Task statement:
Find all lines in the records that include the word "better", and copy them out.

(Items listed in a dataset)
-=-=-
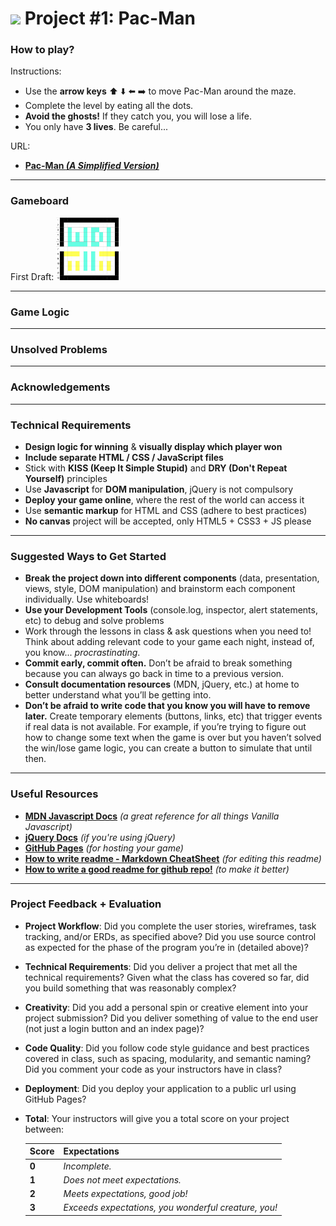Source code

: # ![](https://ga-dash.s3.amazonaws.com/production/assets/logo-9f88ae6c9c3871690e33280fcf557f33.png) Project #1: Pac-Man

### How to play?

Instructions:

* Use the **arrow keys** :arrow_up: :arrow_down: :arrow_left: :arrow_right: to move Pac-Man around the maze.
* Complete the level by eating all the dots.
* **Avoid the ghosts!** If they catch you, you will lose a life.
* You only have **3 lives**. Be careful...

URL:

* **[Pac-Man _(A Simplified Version)_](https://shumin13.github.io/project-1/)**

---

### Gameboard

First Draft:
<img src="assets/images/gameboard-first-draft.png" width="100" height="100">

---

### Game Logic

---

### Unsolved Problems

---

### Acknowledgements

---

### Technical Requirements

* **Design logic for winning** & **visually display which player won**
* **Include separate HTML / CSS / JavaScript files**
* Stick with **KISS (Keep It Simple Stupid)** and **DRY (Don't Repeat Yourself)** principles
* Use **Javascript** for **DOM manipulation**, jQuery is not compulsory
* **Deploy your game online**, where the rest of the world can access it
* Use **semantic markup** for HTML and CSS (adhere to best practices)
* **No canvas** project will be accepted, only HTML5 + CSS3 + JS please

---

### Suggested Ways to Get Started

* **Break the project down into different components** (data, presentation, views, style, DOM manipulation) and brainstorm each component individually. Use whiteboards!
* **Use your Development Tools** (console.log, inspector, alert statements, etc) to debug and solve problems
* Work through the lessons in class & ask questions when you need to! Think about adding relevant code to your game each night, instead of, you know... _procrastinating_.
* **Commit early, commit often.** Don’t be afraid to break something because you can always go back in time to a previous version.
* **Consult documentation resources** (MDN, jQuery, etc.) at home to better understand what you’ll be getting into.
* **Don’t be afraid to write code that you know you will have to remove later.** Create temporary elements (buttons, links, etc) that trigger events if real data is not available. For example, if you’re trying to figure out how to change some text when the game is over but you haven’t solved the win/lose game logic, you can create a button to simulate that until then.

---

### Useful Resources

* **[MDN Javascript Docs](https://developer.mozilla.org/en-US/docs/Web/JavaScript)** _(a great reference for all things Vanilla Javascript)_
* **[jQuery Docs](http://api.jquery.com)** _(if you're using jQuery)_
* **[GitHub Pages](https://pages.github.com)** _(for hosting your game)_
* **[How to write readme - Markdown CheatSheet](https://github.com/adam-p/markdown-here/wiki/Markdown-Cheatsheet)** _(for editing this readme)_
* **[How to write a good readme for github repo!](https://gist.github.com/PurpleBooth/109311bb0361f32d87a2)** _(to make it better)_

---

### Project Feedback + Evaluation

* __Project Workflow__: Did you complete the user stories, wireframes, task tracking, and/or ERDs, as specified above? Did you use source control as expected for the phase of the program you’re in (detailed above)?

* __Technical Requirements__: Did you deliver a project that met all the technical requirements? Given what the class has covered so far, did you build something that was reasonably complex?

* __Creativity__: Did you add a personal spin or creative element into your project submission? Did you deliver something of value to the end user (not just a login button and an index page)?

* __Code Quality__: Did you follow code style guidance and best practices covered in class, such as spacing, modularity, and semantic naming? Did you comment your code as your instructors have in class?

* __Deployment__: Did you deploy your application to a public url using GitHub Pages?

* __Total__: Your instructors will give you a total score on your project between:

    Score | Expectations
    ----- | ------------
    **0** | _Incomplete._
    **1** | _Does not meet expectations._
    **2** | _Meets expectations, good job!_
    **3** | _Exceeds expectations, you wonderful creature, you!_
-=-=-
Written response:
* **Consult documentation resources** (MDN, jQuery, etc.) at home to better understand what you’ll be getting into.
* **[How to write a good readme for github repo!](https://gist.github.com/PurpleBooth/109311bb0361f32d87a2)** _(to make it better)_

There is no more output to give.